Olavo queria muito fazer amor com ela, mas ela dizia que sexo só depois que se casasse. No máximo, eles poderiam ir a um motel, onde ficariam nus e dormiriam juntinhos, e assim iriam se acostumando, um com a intimidade do outro. Olavo concordou na hora. E assim foi feito. Repetiram essa situação várias vezes.
Depois de dez meses de namoro, casaram-se. Olavo não cabia em si de tanta felicidade. A mãe de Olavo, nada dissera, mas no fundo não gostara nem um pouco da nora. Mas via que o filho estava tão feliz que resolvera calar-se. Carla reinava absoluta na casa nova que Olavo comprara a pedido dela. Ela preferiu não morar junto com a sogra e ele, muito à contragosto, concordou. Mas, deixou bem claro que iria comprar uma casa perto da casa da mãe. Carla concordou.

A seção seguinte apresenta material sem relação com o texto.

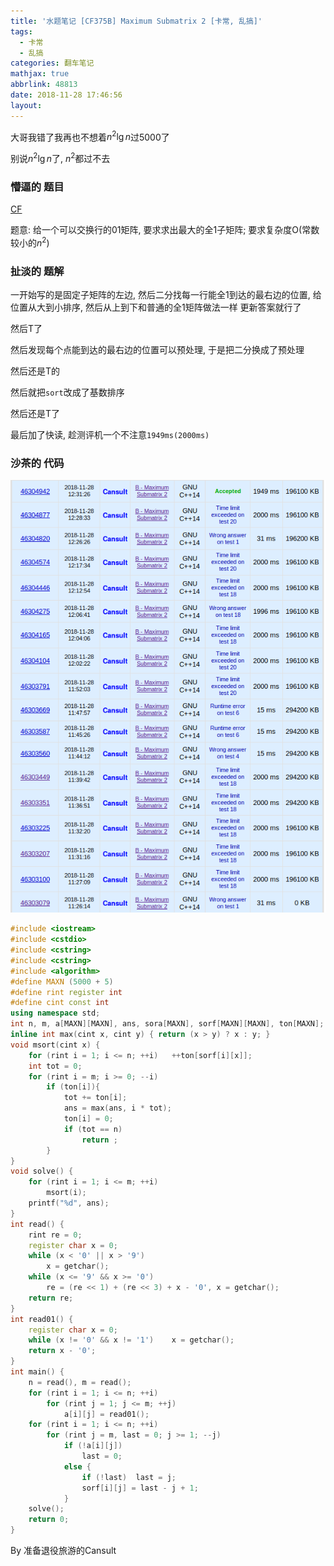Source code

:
 ```yaml
---
title: '水题笔记 [CF375B] Maximum Submatrix 2 [卡常, 乱搞]'
tags:
  - 卡常
  - 乱搞
categories: 翻车笔记
mathjax: true
abbrlink: 48813
date: 2018-11-28 17:46:56
layout:
---
```

大哥我错了我再也不想着$n^2\lg n$过$5000$了

别说$n^2\lg n$了, $n^2$都过不去

<!--more-->

### 懵逼的 题目

[CF](https://codeforces.com/contest/375/problem/B)

题意: 给一个可以交换行的01矩阵, 要求求出最大的全1子矩阵; 要求复杂度$\mathrm O(\text{常数较小的}n^2)$

### 扯淡的 题解

一开始写的是固定子矩阵的左边, 然后二分找每一行能全1到达的最右边的位置, 给位置从大到小排序, 然后从上到下和普通的全1矩阵做法一样 更新答案就行了

然后T了

然后发现每个点能到达的最右边的位置可以预处理, 于是把二分换成了预处理

然后还是T的

然后就把`sort`改成了基数排序

然后还是T了

最后加了快读, 趁测评机一个不注意`1949ms(2000ms)`

### 沙茶的 代码



![了解一下](../pictures/20181128A.png)

```cpp
#include <iostream>
#include <cstdio>
#include <cstring>
#include <cstring>
#include <algorithm>
#define MAXN (5000 + 5)
#define rint register int
#define cint const int
using namespace std;
int n, m, a[MAXN][MAXN], ans, sora[MAXN], sorf[MAXN][MAXN], ton[MAXN];
inline int max(cint x, cint y) { return (x > y) ? x : y; }
void msort(cint x) {
	for (rint i = 1; i <= n; ++i)	++ton[sorf[i][x]];
	int tot = 0;
	for (rint i = m; i >= 0; --i) 
		if (ton[i]){
			tot += ton[i];
			ans = max(ans, i * tot);
			ton[i] = 0;
			if (tot == n)
				return ;
		}
}
void solve() {
	for (rint i = 1; i <= m; ++i) 
		msort(i);
	printf("%d", ans);
}
int read() {
	rint re = 0;
	register char x = 0;
	while (x < '0' || x > '9')
		x = getchar();
	while (x <= '9' && x >= '0')
		re = (re << 1) + (re << 3) + x - '0', x = getchar();
	return re;
}
int read01() {
	register char x = 0;
	while (x != '0' && x != '1')	x = getchar();
	return x - '0';
}
int main() {
	n = read(), m = read();
	for (rint i = 1; i <= n; ++i)
		for (rint j = 1; j <= m; ++j)
			a[i][j] = read01();
	for (rint i = 1; i <= n; ++i)
		for (rint j = m, last = 0; j >= 1; --j)
			if (!a[i][j])
				last = 0;
			else {
				if (!last)	last = j;
				sorf[i][j] = last - j + 1;
			}
	solve();
	return 0;
}
```

By 准备退役旅游的Cansult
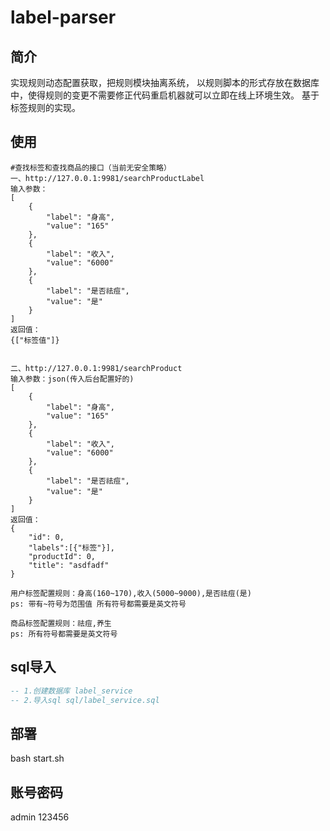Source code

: # label-parser

## 简介

实现规则动态配置获取，把规则模块抽离系统， 以规则脚本的形式存放在数据库中，使得规则的变更不需要修正代码重启机器就可以立即在线上环境生效。 基于标签规则的实现。


## 使用

```
#查找标签和查找商品的接口（当前无安全策略）
一、http://127.0.0.1:9981/searchProductLabel
输入参数：
[
    {
        "label": "身高",
        "value": "165"
    },
    {
        "label": "收入",
        "value": "6000"
    },
    {
        "label": "是否祛痘",
        "value": "是"
    }
]
返回值：
{["标签值"]}


二、http://127.0.0.1:9981/searchProduct 
输入参数：json(传入后台配置好的)
[
    {
        "label": "身高",
        "value": "165"
    },
    {
        "label": "收入",
        "value": "6000"
    },
    {
        "label": "是否祛痘",
        "value": "是"
    }
]
返回值：
{
    "id": 0,
    "labels":[{"标签"}],
    "productId": 0,
    "title": "asdfadf"
}
```
```text
用户标签配置规则：身高(160~170),收入(5000~9000),是否祛痘(是) 
ps: 带有~符号为范围值 所有符号都需要是英文符号
```
```text
商品标签配置规则：祛痘,养生
ps: 所有符号都需要是英文符号
```

## sql导入
```sql
-- 1.创建数据库 label_service
-- 2.导入sql sql/label_service.sql
```

## 部署
bash start.sh

## 账号密码
admin
123456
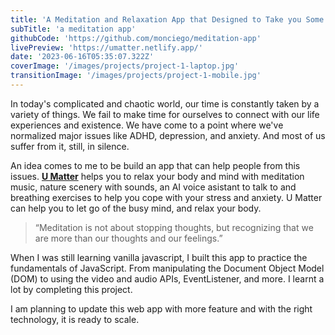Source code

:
 ```yaml
---
title: 'A Meditation and Relaxation App that Designed to Take you Some Moment to Relax and Breathe.'
subTitle: 'a meditation app'
githubCode: 'https://github.com/monciego/meditation-app'
livePreview: 'https://umatter.netlify.app/'
date: '2023-06-16T05:35:07.322Z'
coverImage: '/images/projects/project-1-laptop.jpg'
transitionImage: '/images/projects/project-1-mobile.jpg'
---
```


In today's complicated and chaotic world, our time is constantly taken by a variety of things. We fail to make time for ourselves to connect with our life experiences and existence. We have come to a point where we've normalized major issues like ADHD, depression, and anxiety. And most of us suffer from it, still, in silence.

An idea comes to me to be build an app that can help people from this issues. **[U Matter](https://umatter.netlify.app/)** helps you to relax your body and mind with meditation music, nature scenery with sounds, an AI voice asistant to talk to and breathing exercises to help you cope with your stress and anxiety. U Matter can help you to let go of the busy mind, and relax your body.

> “Meditation is not about stopping thoughts, but recognizing that we are more than our thoughts and our feelings.”

When I was still learning vanilla javascript, I built this app to practice the fundamentals of JavaScript. From manipulating the Document Object Model (DOM) to using the video and audio APIs, EventListener, and more. I learnt a lot by completing this project.

I am planning to update this web app with more feature and with the right technology, it is ready to scale.

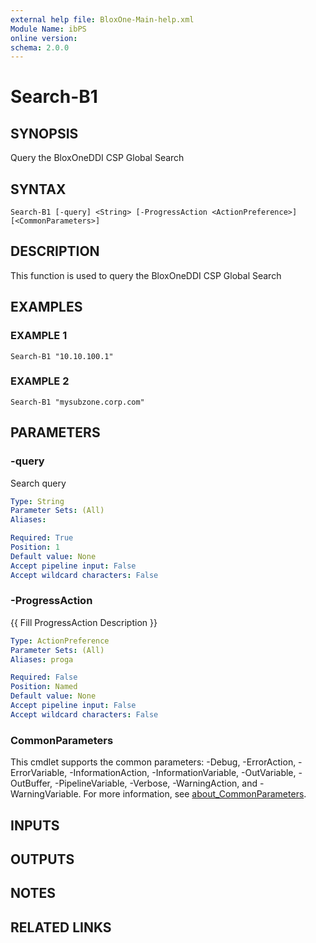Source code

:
 ```yaml
---
external help file: BloxOne-Main-help.xml
Module Name: ibPS
online version:
schema: 2.0.0
---
```


# Search-B1

## SYNOPSIS
Query the BloxOneDDI CSP Global Search

## SYNTAX

```
Search-B1 [-query] <String> [-ProgressAction <ActionPreference>] [<CommonParameters>]
```

## DESCRIPTION
This function is used to query the BloxOneDDI CSP Global Search

## EXAMPLES

### EXAMPLE 1
```
Search-B1 "10.10.100.1"
```

### EXAMPLE 2
```
Search-B1 "mysubzone.corp.com"
```

## PARAMETERS

### -query
Search query

```yaml
Type: String
Parameter Sets: (All)
Aliases:

Required: True
Position: 1
Default value: None
Accept pipeline input: False
Accept wildcard characters: False
```

### -ProgressAction
{{ Fill ProgressAction Description }}

```yaml
Type: ActionPreference
Parameter Sets: (All)
Aliases: proga

Required: False
Position: Named
Default value: None
Accept pipeline input: False
Accept wildcard characters: False
```

### CommonParameters
This cmdlet supports the common parameters: -Debug, -ErrorAction, -ErrorVariable, -InformationAction, -InformationVariable, -OutVariable, -OutBuffer, -PipelineVariable, -Verbose, -WarningAction, and -WarningVariable. For more information, see [about_CommonParameters](http://go.microsoft.com/fwlink/?LinkID=113216).

## INPUTS

## OUTPUTS

## NOTES

## RELATED LINKS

Ele pediu para ela deixar o emprego, pois poderia suprir todas as suas necessidades, mas ela não aceitou. Disse que os pacientes idosos precisavam muito dela e que não poderia de jeito nenhum deixar de atendê-los. Olavo concordou com lágrimas nos olhos ao ver tanta dedicação da parte dela. Numa quinta feira à tarde, Carla ligou para Olavo e disse que precisava ir atender um paciente no Rio de Janeiro e que teria que dormir lá. Olavo concordou e pediu para ela ir com o carro novo que ele havia lhe presenteado. Ela concordou e despediu-se mandando-lhe um beijo bem ardente e o fez prometer que a esperaria na sexta feira com uma surpresa muito especial. Olavo sorriu ao telefone e disse que já sabia a surpresa que ele lhe faria. Carla riu e desligou.
Ela se arrumou, foi até a garagem, entrou no seu carro novinho e saiu deslizando pelas ruas em direção à casa de Dona Estelita, uma cafetina que explorava o comércio de prostituição e do qual Carla fazia parte desde os doze anos de idade. Mas antes, ela precisava passar em uma loja e comprar um presente bem bonito para dona Estelita, já que era seu aniversário e também porque Carla queria usar pela primeira vez o seu novo cartão de crédito internacional. E além do mais, aquela festa prometia... ah, se prometia!